Is accidentally stumbling across the unknown a key part of science?

The First Combat of Gav and Talhand', Folio from a Shahnama (Book of Kings), ca. 1330–40, Attributed to Iran, probably Isfahan, Ink, opaque watercolor, gold, and silver on paper, Page: 8 1/16 x 5 1/4 in. (20.5 x 13.3 cm), Codices, Three battles between two Indian princes - half brothers contending for the throne - resulted in the invention of the game of chess, to explain the death of one of them to their grieving mother. The Persian word shah mat, or checkmate, indicating a position of no escape, describes the plight of Talhand at the end of the third battle. (Photo by: Sepia Times/Universal Images Group via Getty Images)
Enlarge / The First Combat of Gav and Talhand’, Folio from a Shahnama (Book of Kings), ca. 1330–40, Attributed to Iran, probably Isfahan, Ink, opaque watercolor, gold, and silver on paper, Page: 8 1/16 x 5 1/4 in. (20.5 x 13.3 cm), Codices, Three battles between two Indian princes – half brothers contending for the throne – resulted in the invention of the game of chess, to explain the death of one of them to their grieving mother. The Persian word shah mat, or checkmate, indicating a position of no escape, describes the plight of Talhand at the end of the third battle. (Photo by: Sepia Times/Universal Images Group via Getty Images)
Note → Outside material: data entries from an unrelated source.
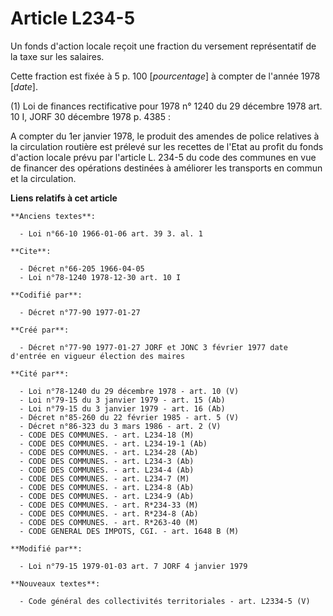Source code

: # Article L234-5

Un fonds d'action locale reçoit une fraction du versement représentatif de la taxe sur les salaires. 

Cette fraction est fixée à 5 p. 100 [*pourcentage*] à compter de l'année 1978 [*date*].

(1) Loi de finances rectificative pour 1978 n° 1240 du 29 décembre 1978 art. 10 I, JORF 30 décembre 1978 p. 4385 :

A compter du 1er janvier 1978, le produit des amendes de police relatives à la circulation routière est prélevé sur les
recettes de l'Etat au profit du fonds d'action locale prévu par l'article L. 234-5 du code des communes en vue de financer
des opérations destinées à améliorer les transports en commun et la circulation.

**Liens relatifs à cet article**

	**Anciens textes**:

	  - Loi n°66-10 1966-01-06 art. 39 3. al. 1

	**Cite**:

	  - Décret n°66-205 1966-04-05
	  - Loi n°78-1240 1978-12-30 art. 10 I

	**Codifié par**:

	  - Décret n°77-90 1977-01-27

	**Créé par**:

	  - Décret n°77-90 1977-01-27 JORF et JONC 3 février 1977 date d'entrée en vigueur élection des maires

	**Cité par**:

	  - Loi n°78-1240 du 29 décembre 1978 - art. 10 (V)
	  - Loi n°79-15 du 3 janvier 1979 - art. 15 (Ab)
	  - Loi n°79-15 du 3 janvier 1979 - art. 16 (Ab)
	  - Décret n°85-260 du 22 février 1985 - art. 5 (V)
	  - Décret n°86-323 du 3 mars 1986 - art. 2 (V)
	  - CODE DES COMMUNES. - art. L234-18 (M)
	  - CODE DES COMMUNES. - art. L234-19-1 (Ab)
	  - CODE DES COMMUNES. - art. L234-28 (Ab)
	  - CODE DES COMMUNES. - art. L234-3 (Ab)
	  - CODE DES COMMUNES. - art. L234-4 (Ab)
	  - CODE DES COMMUNES. - art. L234-7 (M)
	  - CODE DES COMMUNES. - art. L234-8 (Ab)
	  - CODE DES COMMUNES. - art. L234-9 (Ab)
	  - CODE DES COMMUNES. - art. R*234-33 (M)
	  - CODE DES COMMUNES. - art. R*234-8 (Ab)
	  - CODE DES COMMUNES. - art. R*263-40 (M)
	  - CODE GENERAL DES IMPOTS, CGI. - art. 1648 B (M)

	**Modifié par**:

	  - Loi n°79-15 1979-01-03 art. 7 JORF 4 janvier 1979

	**Nouveaux textes**:

	  - Code général des collectivités territoriales - art. L2334-5 (V)
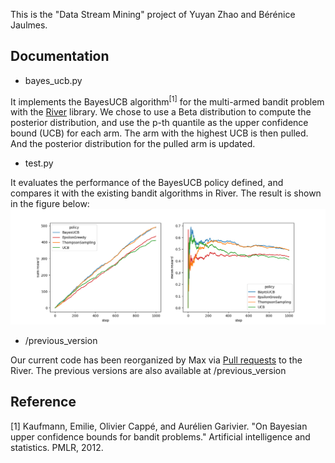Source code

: This is the "Data Stream Mining" project of Yuyan Zhao and Bérénice Jaulmes.

## Documentation
- bayes_ucb.py

It implements the BayesUCB algorithm<sup>[1]</sup> for the multi-armed bandit problem with the [River](https://github.com/online-ml/river/tree/main) library. 
We chose to use a Beta distribution to compute the posterior distribution, and use the p-th quantile as the upper confidence bound (UCB) for each arm. The arm with the highest UCB is then pulled. And the posterior distribution for the pulled arm is updated.

- test.py

It evaluates the performance of the BayesUCB policy defined, and compares it with the existing bandit algorithms in River. The result is shown in the figure below:
![alt text](https://github.com/ormarv/Project/blob/eda48be1f579ff57e20a9d4ed57701749f192000/result.png)



- /previous_version

Our current code has been reorganized by Max via [Pull requests](https://github.com/online-ml/river/pull/1237) to the River. The previous versions are also available at /previous_version





## Reference
[1] Kaufmann, Emilie, Olivier Cappé, and Aurélien Garivier. "On Bayesian upper confidence bounds for bandit problems." Artificial intelligence and statistics. PMLR, 2012.

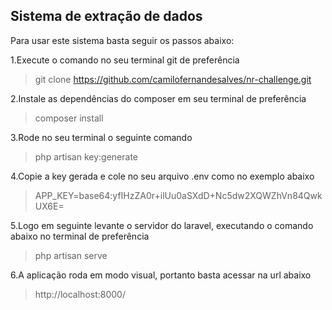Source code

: 
## Sistema de extração de dados

Para usar este sistema basta seguir os passos abaixo:

1.Execute o comando no seu terminal git de preferência
> git clone https://github.com/camilofernandesalves/nr-challenge.git

2.Instale as dependências do composer em seu terminal de preferência
> composer install

3.Rode no seu terminal o seguinte comando
> php artisan key:generate

4.Copie a key gerada e cole no seu arquivo .env como no exemplo abaixo
> APP_KEY=base64:yfIHzZA0r+ilUu0aSXdD+Nc5dw2XQWZhVn84QwkUX6E=

5.Logo em seguinte levante o servidor do laravel, executando o comando abaixo no terminal de preferência
> php artisan serve

6.A aplicação roda em modo visual, portanto basta acessar na url abaixo
> http://localhost:8000/
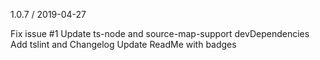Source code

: 1.0.7 / 2019-04-27

Fix issue #1
Update ts-node and source-map-support devDependencies
Add tslint and Changelog
Update ReadMe with badges
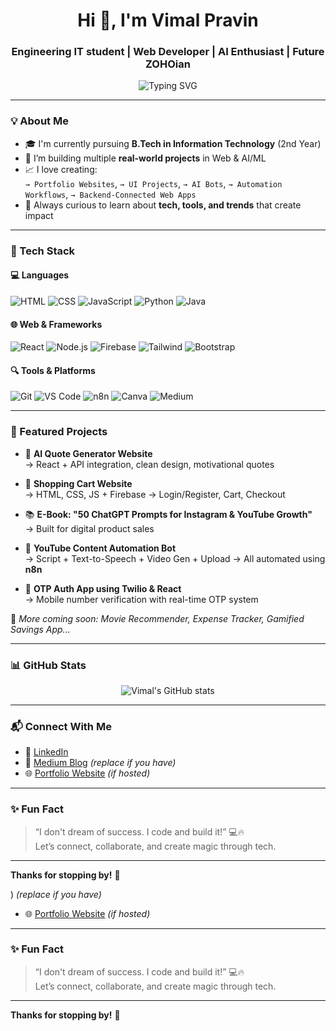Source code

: <h1 align="center">Hi 👋, I'm Vimal Pravin</h1>
<h3 align="center">Engineering IT student | Web Developer | AI Enthusiast | Future ZOHOian</h3>

<p align="center">
  <img src="https://readme-typing-svg.demolab.com?font=Fira+Code&pause=1000&center=true&vCenter=true&width=435&lines=Passionate+IT+Engineer;Full+Stack+Web+Developer;Learning+Everyday+%F0%9F%92%AA;Dreaming+Big+%E2%9C%A8" alt="Typing SVG" />
</p>

---

### 💡 About Me

- 🎓 I'm currently pursuing **B.Tech in Information Technology** (2nd Year)
- 🚀 I’m building multiple **real-world projects** in Web & AI/ML
- 📈 I love creating:  
  `→ Portfolio Websites`, `→ UI Projects`, `→ AI Bots`, `→ Automation Workflows`, `→ Backend-Connected Web Apps`
- 🧠 Always curious to learn about **tech, tools, and trends** that create impact

---

### 🔧 Tech Stack

#### 💻 Languages
![HTML](https://img.shields.io/badge/-HTML5-E34F26?style=flat&logo=html5&logoColor=white)
![CSS](https://img.shields.io/badge/-CSS3-1572B6?style=flat&logo=css3)
![JavaScript](https://img.shields.io/badge/-JavaScript-F7DF1E?style=flat&logo=javascript&logoColor=black)
![Python](https://img.shields.io/badge/-Python-3776AB?style=flat&logo=python&logoColor=white)
![Java](https://img.shields.io/badge/-Java-007396?style=flat&logo=java&logoColor=white)

#### 🌐 Web & Frameworks
![React](https://img.shields.io/badge/-React-61DAFB?style=flat&logo=react)
![Node.js](https://img.shields.io/badge/-Node.js-339933?style=flat&logo=nodedotjs)
![Firebase](https://img.shields.io/badge/-Firebase-FFCA28?style=flat&logo=firebase)
![Tailwind](https://img.shields.io/badge/-TailwindCSS-06B6D4?style=flat&logo=tailwindcss)
![Bootstrap](https://img.shields.io/badge/-Bootstrap-563D7C?style=flat&logo=bootstrap)

#### 🔍 Tools & Platforms
![Git](https://img.shields.io/badge/-Git-F05032?style=flat&logo=git&logoColor=white)
![VS Code](https://img.shields.io/badge/-VSCode-007ACC?style=flat&logo=visual-studio-code)
![n8n](https://img.shields.io/badge/-n8n-F44336?style=flat&logo=n8n)
![Canva](https://img.shields.io/badge/-Canva-00C4CC?style=flat&logo=canva)
![Medium](https://img.shields.io/badge/-Medium-000000?style=flat&logo=medium)

---

### 📂 Featured Projects

- 🚀 **AI Quote Generator Website**  
  → React + API integration, clean design, motivational quotes

- 🛒 **Shopping Cart Website**  
  → HTML, CSS, JS + Firebase → Login/Register, Cart, Checkout

- 📚 **E-Book: "50 ChatGPT Prompts for Instagram & YouTube Growth"**  
  → Built for digital product sales

- 🤖 **YouTube Content Automation Bot**  
  → Script + Text-to-Speech + Video Gen + Upload → All automated using **n8n**

- 🔐 **OTP Auth App using Twilio & React**  
  → Mobile number verification with real-time OTP system

📌 *More coming soon: Movie Recommender, Expense Tracker, Gamified Savings App...*

---

### 📊 GitHub Stats

<p align="center">
  <img src="https://github-readme-stats.vercel.app/api?username=VimalPravin&show_icons=true&theme=radical" alt="Vimal's GitHub stats"/>
</p>

---

### 📬 Connect With Me

- 🔗 [LinkedIn](https://linkedin.com/in/vimal-pravin-v)
- 📝 [Medium Blog]([https://medium.com/@yourusername](https://medium.com/)) *(replace if you have)*
- 🌐 [Portfolio Website](https://your-portfolio-link.com) *(if hosted)*

---

### ✨ Fun Fact

> “I don't dream of success. I code and build it!” 💻🔥  
> Let’s connect, collaborate, and create magic through tech.

---

**Thanks for stopping by!** 🌟

) *(replace if you have)*
- 🌐 [Portfolio Website](https://your-portfolio-link.com) *(if hosted)*

---

### ✨ Fun Fact

> “I don't dream of success. I code and build it!” 💻🔥  
> Let’s connect, collaborate, and create magic through tech.

---

**Thanks for stopping by!** 🌟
The three princes of Sarandib—an ancient Persian name for Sri Lanka—get exiled by their father the king. They are good boys, but he wants them to experience the wider world and its peoples and be tested by them before they take over the kingdom. They meet a cameleer who has lost his camel and tell him they’ve seen it—though they have not—and prove it by describing three noteworthy characteristics of the animal: it is blind in one eye, it has a tooth missing, and it has a lame leg.

After some hijinks the camel is found, and the princes are correct. How could they have known? They used their keen observational skills to notice unusual things, and their wit to interpret those observations to reveal a truth that was not immediately apparent.

It is a very old tale, sometimes involving an elephant or a horse instead of a camel. But this is the version written by Amir Khusrau in Delhi in 1301 in his poem The Eight Tales of Paradise, and this is the version that one Christopher the Armenian clumsily translated into the Venetian novel The Three Princes of Serendip, published in 1557; a publication that, in a roundabout way, brought the word “serendipity” into the English language.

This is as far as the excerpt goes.